فَمَنْ شَهِدَ مِنْكُمُ الشَّهْرَ فَلْيَصُمْهُ
“Karena itu, barangsiapa di antara kamu yang hadir (di negeri tempat tinggalnya) di bulan itu, maka hendaklah ia berpuasa pada bulan itu” (QS. Al Baqarah [2]: 185).

Hikmahnya adalah adanya tahapan-tahapan dalam perintah syari’at dan kelemah-lembutan terhadap umat manusia. Ketika mereka belum terbiasa berpuasa, jika langsung diwajibkan berpuasa dari awal, maka hal itu akan memberatkan mereka. Oleh karena itu, mereka boleh memilih terlebih dahulu antara berpuasa atau membayar fidyah. Kemudian ketika keyakinan mereka sudah menguat, jiwa-jiwa mereka sudah siap, dan sudah terbiasa berpuasa, maka wajib bagi mereka untuk berpuasa (tidak ada pilihan yang lain). Demikianlah syariat Islam lainnya yang berat semacam itu, akan disyariatkan secara bertahap (tadarruj).

Akan tetapi yang benar bahwa ayat tersebut (tentang pilihan untuk berpuasa atau membayar fidyah) hanya dihapus untuk orang yang mampu berpuasa. Adapun bagi orang yang tidak mampu berpuasa, karena tua renta atau sakit yang tidak diharapkan kesembuhannya, maka ayat tersebut masih berlaku (tidak dihapus) untuk mereka. Mereka boleh berbuka (tidak berpuasa) dan memberi makan satu orang miskin untuk setiap satu hari yang ditinggalkan. Dan mereka tidak wajib meng-qodho’ (membayar hutang) puasa.
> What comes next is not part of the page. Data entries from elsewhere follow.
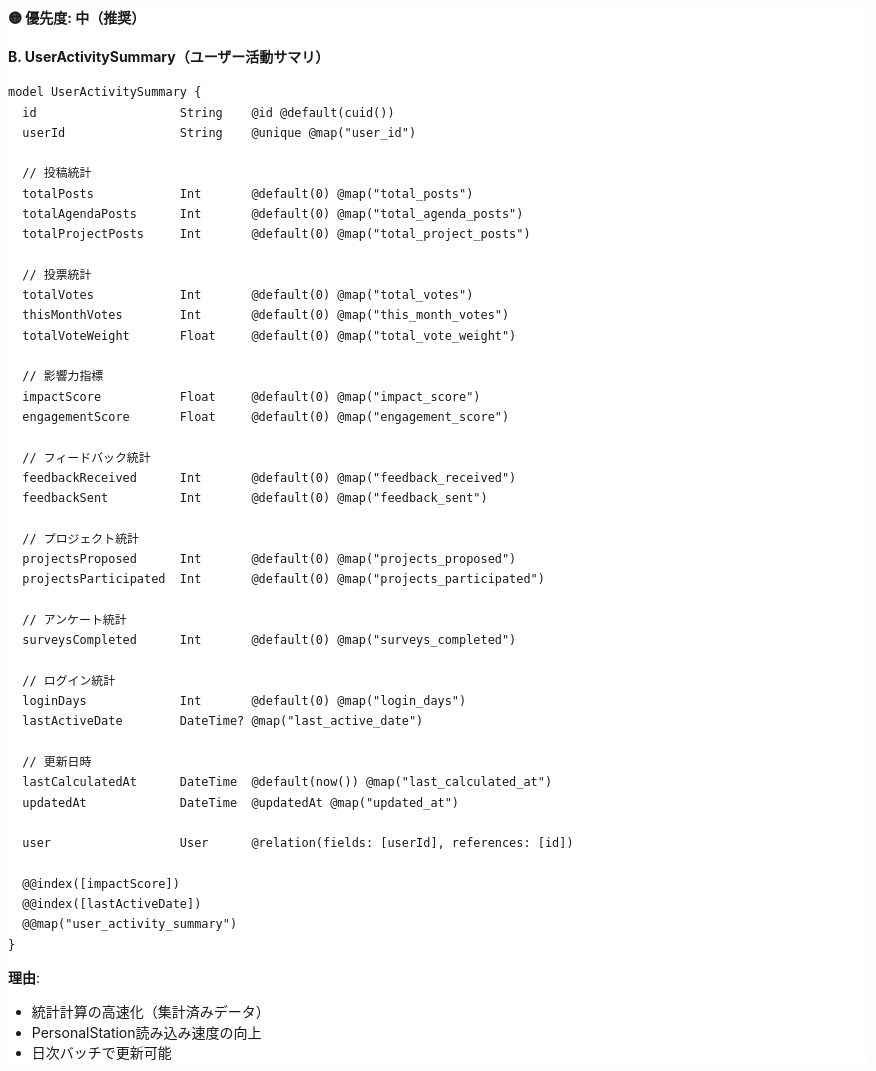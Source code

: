 
#### 🟡 優先度: 中（推奨）

**B. UserActivitySummary（ユーザー活動サマリ）**
```prisma
model UserActivitySummary {
  id                    String    @id @default(cuid())
  userId                String    @unique @map("user_id")

  // 投稿統計
  totalPosts            Int       @default(0) @map("total_posts")
  totalAgendaPosts      Int       @default(0) @map("total_agenda_posts")
  totalProjectPosts     Int       @default(0) @map("total_project_posts")

  // 投票統計
  totalVotes            Int       @default(0) @map("total_votes")
  thisMonthVotes        Int       @default(0) @map("this_month_votes")
  totalVoteWeight       Float     @default(0) @map("total_vote_weight")

  // 影響力指標
  impactScore           Float     @default(0) @map("impact_score")
  engagementScore       Float     @default(0) @map("engagement_score")

  // フィードバック統計
  feedbackReceived      Int       @default(0) @map("feedback_received")
  feedbackSent          Int       @default(0) @map("feedback_sent")

  // プロジェクト統計
  projectsProposed      Int       @default(0) @map("projects_proposed")
  projectsParticipated  Int       @default(0) @map("projects_participated")

  // アンケート統計
  surveysCompleted      Int       @default(0) @map("surveys_completed")

  // ログイン統計
  loginDays             Int       @default(0) @map("login_days")
  lastActiveDate        DateTime? @map("last_active_date")

  // 更新日時
  lastCalculatedAt      DateTime  @default(now()) @map("last_calculated_at")
  updatedAt             DateTime  @updatedAt @map("updated_at")

  user                  User      @relation(fields: [userId], references: [id])

  @@index([impactScore])
  @@index([lastActiveDate])
  @@map("user_activity_summary")
}
```

**理由**:
- 統計計算の高速化（集計済みデータ）
- PersonalStation読み込み速度の向上
- 日次バッチで更新可能
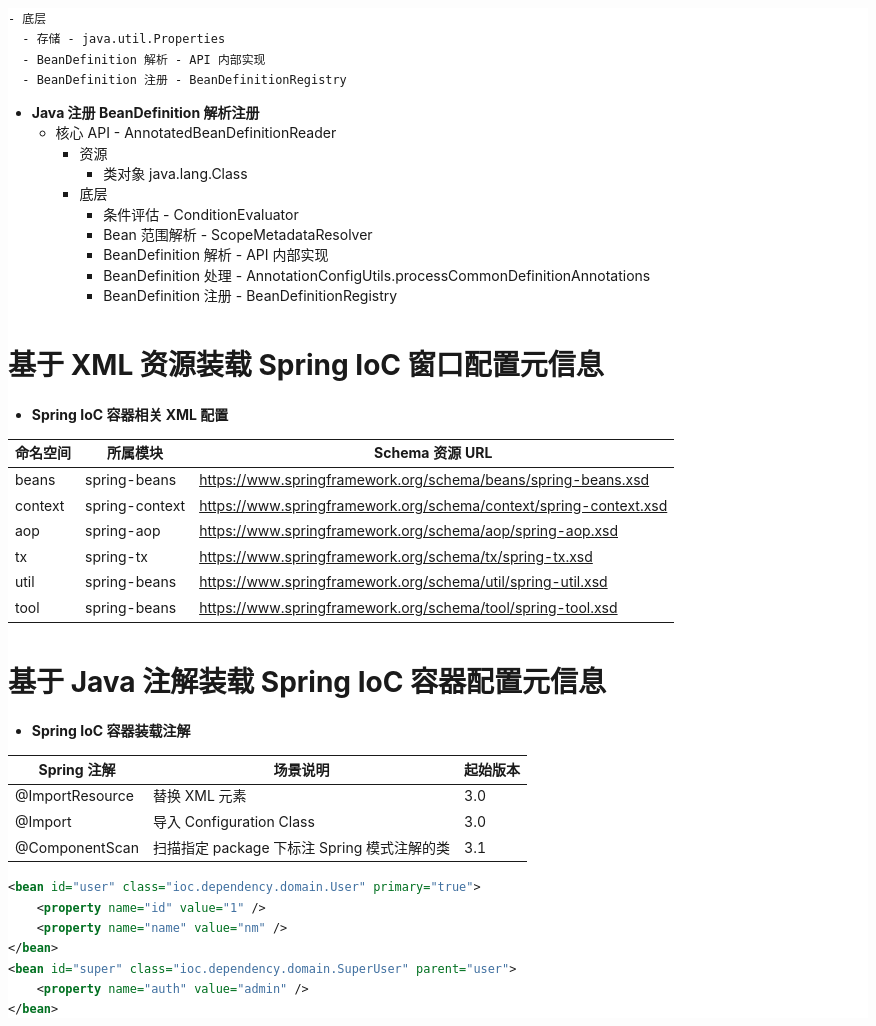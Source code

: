     - 底层
      - 存储 - java.util.Properties
      - BeanDefinition 解析 - API 内部实现
      - BeanDefinition 注册 - BeanDefinitionRegistry

- **Java 注册 BeanDefinition 解析注册**
  - 核心 API - AnnotatedBeanDefinitionReader
    - 资源
      - 类对象 java.lang.Class
    - 底层
      - 条件评估 - ConditionEvaluator
      - Bean 范围解析 - ScopeMetadataResolver
      - BeanDefinition 解析 - API 内部实现
      - BeanDefinition 处理 - AnnotationConfigUtils.processCommonDefinitionAnnotations
      - BeanDefinition 注册 - BeanDefinitionRegistry



# 基于 XML 资源装载 Spring IoC 窗口配置元信息

- **Spring IoC 容器相关 XML 配置**

| 命名空间 | 所属模块       | Schema 资源 URL                                              |
| -------- | -------------- | ------------------------------------------------------------ |
| beans    | spring-beans   | https://www.springframework.org/schema/beans/spring-beans.xsd |
| context  | spring-context | https://www.springframework.org/schema/context/spring-context.xsd |
| aop      | spring-aop     | https://www.springframework.org/schema/aop/spring-aop.xsd    |
| tx       | spring-tx      | https://www.springframework.org/schema/tx/spring-tx.xsd      |
| util     | spring-beans   | https://www.springframework.org/schema/util/spring-util.xsd  |
| tool     | spring-beans   | https://www.springframework.org/schema/tool/spring-tool.xsd  |



# 基于 Java 注解装载 Spring IoC 容器配置元信息

- **Spring IoC 容器装载注解**

| Spring 注解     | 场景说明                                    | 起始版本 |
| --------------- | ------------------------------------------- | -------- |
| @ImportResource | 替换 XML 元素 <import />                    | 3.0      |
| @Import         | 导入 Configuration Class                    | 3.0      |
| @ComponentScan  | 扫描指定 package 下标注 Spring 模式注解的类 | 3.1      |

```xml
<bean id="user" class="ioc.dependency.domain.User" primary="true">
    <property name="id" value="1" />
    <property name="name" value="nm" />
</bean>
<bean id="super" class="ioc.dependency.domain.SuperUser" parent="user">
    <property name="auth" value="admin" />
</bean>
```
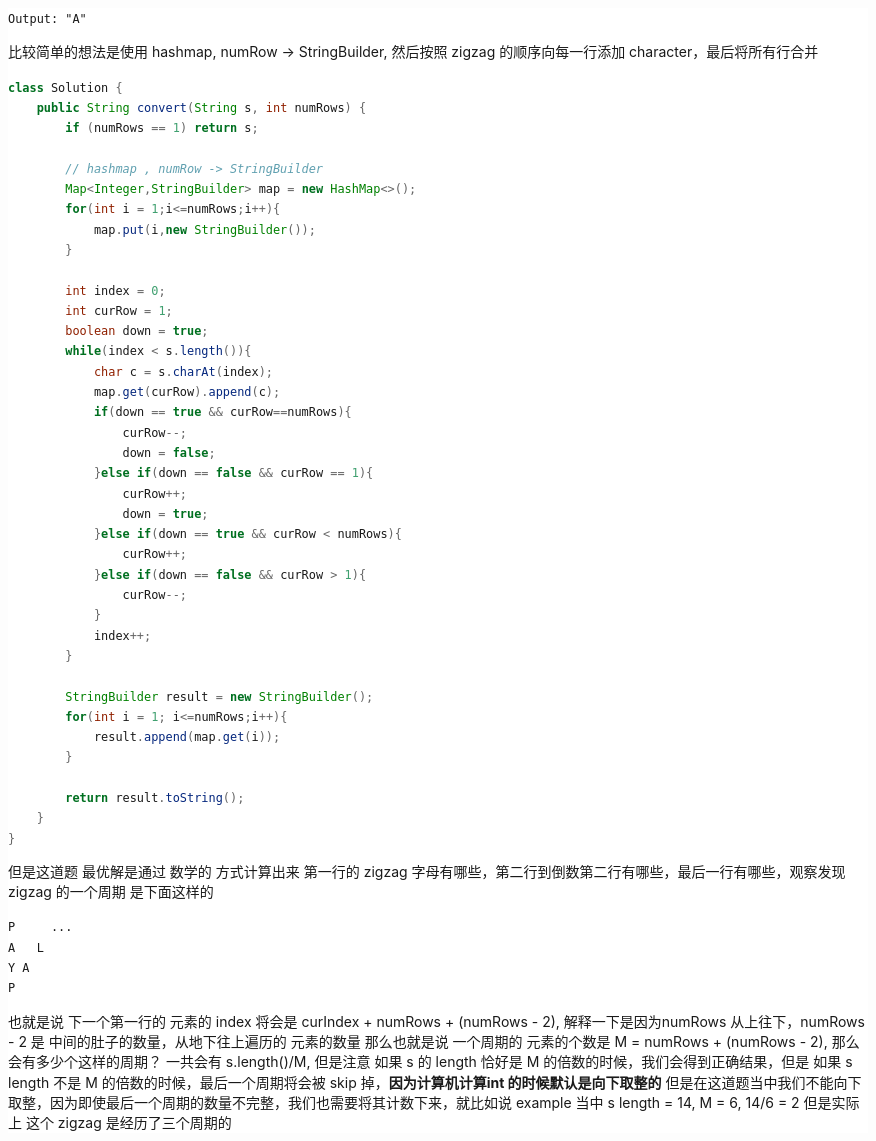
 ```text
Output: "A"
```

比较简单的想法是使用 hashmap, numRow -> StringBuilder, 然后按照 zigzag 的顺序向每一行添加 character，最后将所有行合并
```java
class Solution {
    public String convert(String s, int numRows) {
        if (numRows == 1) return s;
        
        // hashmap , numRow -> StringBuilder
        Map<Integer,StringBuilder> map = new HashMap<>();
        for(int i = 1;i<=numRows;i++){
            map.put(i,new StringBuilder());
        }

        int index = 0;
        int curRow = 1;
        boolean down = true;
        while(index < s.length()){
            char c = s.charAt(index);
            map.get(curRow).append(c);
            if(down == true && curRow==numRows){
                curRow--;
                down = false;
            }else if(down == false && curRow == 1){
                curRow++;
                down = true;
            }else if(down == true && curRow < numRows){
                curRow++;
            }else if(down == false && curRow > 1){
                curRow--;
            }
            index++;
        }

        StringBuilder result = new StringBuilder();
        for(int i = 1; i<=numRows;i++){
            result.append(map.get(i));
        }

        return result.toString();
    }
}
```

但是这道题 最优解是通过 数学的 方式计算出来 第一行的 zigzag 字母有哪些，第二行到倒数第二行有哪些，最后一行有哪些，观察发现 zigzag 的一个周期 是下面这样的

```text
P     ...
A   L 
Y A   
P    
```
也就是说 下一个第一行的 元素的 index 将会是 curIndex + numRows + (numRows - 2), 解释一下是因为numRows 从上往下，numRows - 2 是 中间的肚子的数量，从地下往上遍历的 元素的数量
那么也就是说 一个周期的 元素的个数是 M =  numRows + (numRows - 2), 那么会有多少个这样的周期？ 一共会有 s.length()/M, 但是注意 如果 s 的 length 恰好是 M 的倍数的时候，我们会得到正确结果，但是 如果 s length 不是 M 的倍数的时候，最后一个周期将会被 skip 掉，**因为计算机计算int 的时候默认是向下取整的**
但是在这道题当中我们不能向下取整，因为即使最后一个周期的数量不完整，我们也需要将其计数下来，就比如说 example 当中 s length = 14, M = 6, 14/6 = 2 但是实际上 这个 zigzag 是经历了三个周期的
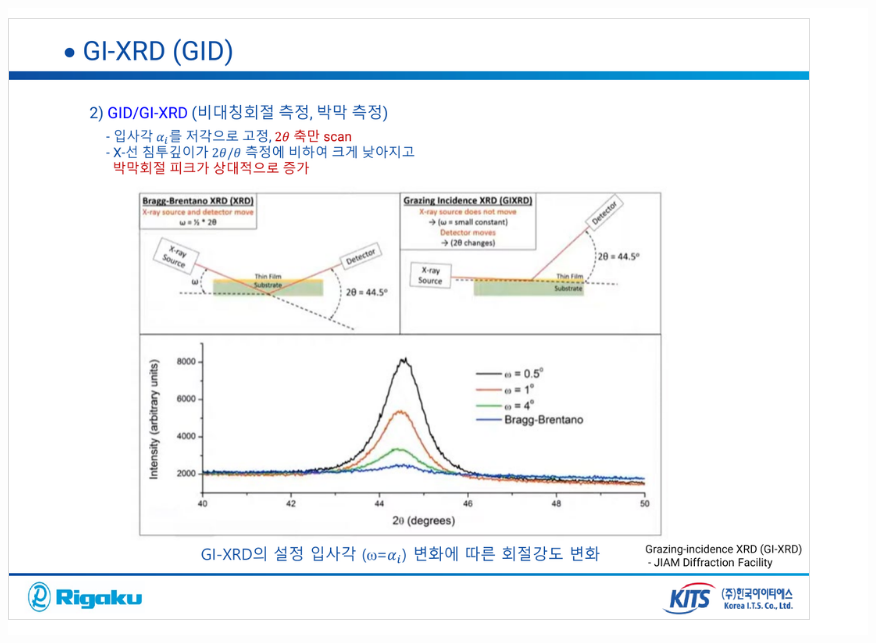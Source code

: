   <img src="/images/pdf-pages/XRD_thin_film_analysis/page-44.png" alt="XRD_thin_film_analysis - page-44.png" style="width: 100%; max-width: 800px; margin: 10px 0; border: 1px solid #ddd;" onclick="openImageModal(this.src)">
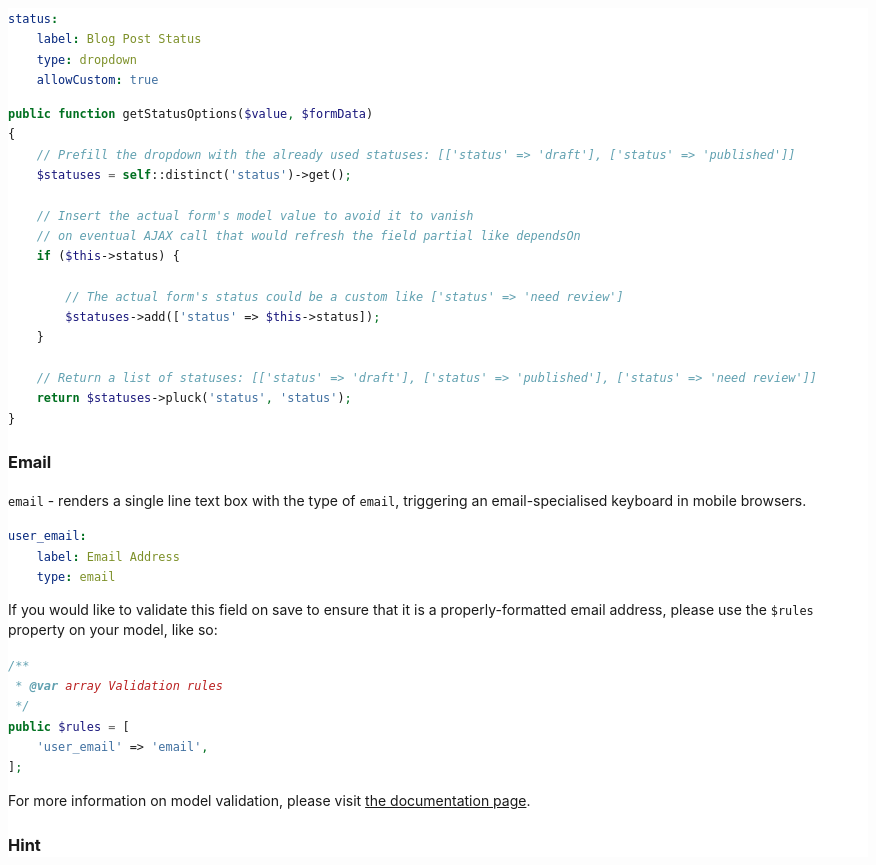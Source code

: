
 ```yaml
status:
    label: Blog Post Status
    type: dropdown
    allowCustom: true
```

```php
public function getStatusOptions($value, $formData)
{
    // Prefill the dropdown with the already used statuses: [['status' => 'draft'], ['status' => 'published']]
    $statuses = self::distinct('status')->get();

    // Insert the actual form's model value to avoid it to vanish
    // on eventual AJAX call that would refresh the field partial like dependsOn
    if ($this->status) {

        // The actual form's status could be a custom like ['status' => 'need review']
        $statuses->add(['status' => $this->status]);
    }

    // Return a list of statuses: [['status' => 'draft'], ['status' => 'published'], ['status' => 'need review']]
    return $statuses->pluck('status', 'status');
}
```

### Email

`email` - renders a single line text box with the type of `email`, triggering an email-specialised keyboard in mobile browsers.

```yaml
user_email:
    label: Email Address
    type: email
```

If you would like to validate this field on save to ensure that it is a properly-formatted email address, please use the `$rules` property on your model, like so:

```php
/**
 * @var array Validation rules
 */
public $rules = [
    'user_email' => 'email',
];
```

For more information on model validation, please visit [the documentation page](../services/validation#email).

### Hint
Adapun selain mereka, maka wajib berpuasa. Barangsiapa yang tidak berpuasa karena sakit atau bepergian (safar),  maka wajib bagi mereka untuk meng-qodho’ puasa karena firman Allah Ta’ala,

فَمَنْ شَهِدَ مِنْكُمُ الشَّهْرَ فَلْيَصُمْهُ وَمَنْ كَانَ مَرِيضًا أَوْ عَلَى سَفَرٍ فَعِدَّةٌ مِنْ أَيَّامٍ أُخَرَ
Karena itu, barangsiapa di antara kamu hadir (di negeri tempat tinggalnya) di bulan itu, maka hendaklah ia berpuasa pada bulan itu. Dan barangsiapa sakit atau dalam perjalanan (lalu ia berbuka), maka (wajiblah baginya berpuasa), sebanyak hari yang ditinggalkannya itu, pada hari-hari yang lain” (QS. Al Baqarah [2]: 185).

Puasa Ramadhan diwajibkan pada tahun kedua hijriah dan Rasulullah shallallahu ‘alaihi wa sallam berpuasa selama sembilan kali Ramadhan. Sehingga jadilah puasa Ramadhan sebagai kewajiban dan salah satu rukun Islam. Barangsiapa yang mengingkari wajibnya puasa Ramadhan, maka dia telah kafir. Barangsiapa yang tidak berpuasa tanpa udzur, dan dia mengakui kewajiban puasa, maka dia telah melakukan dosa yang sangat besar dan wajib mendapatkan hukuman. Wajib pula baginya untuk bertaubat dan meng-qodho’ hari yang ditinggalkan. 

Diterjemahkan dari: Ittihaaf Ahlil Imaan bi Duruusi Syahri Ramadhan, karya Syaikh Dr. Shalih Fauzan bin Abdullah Al-Fauzan, Daar ‘Ashimah Riyadh KSA, cetakan ke dua, tahun 1422, hal. 128-130.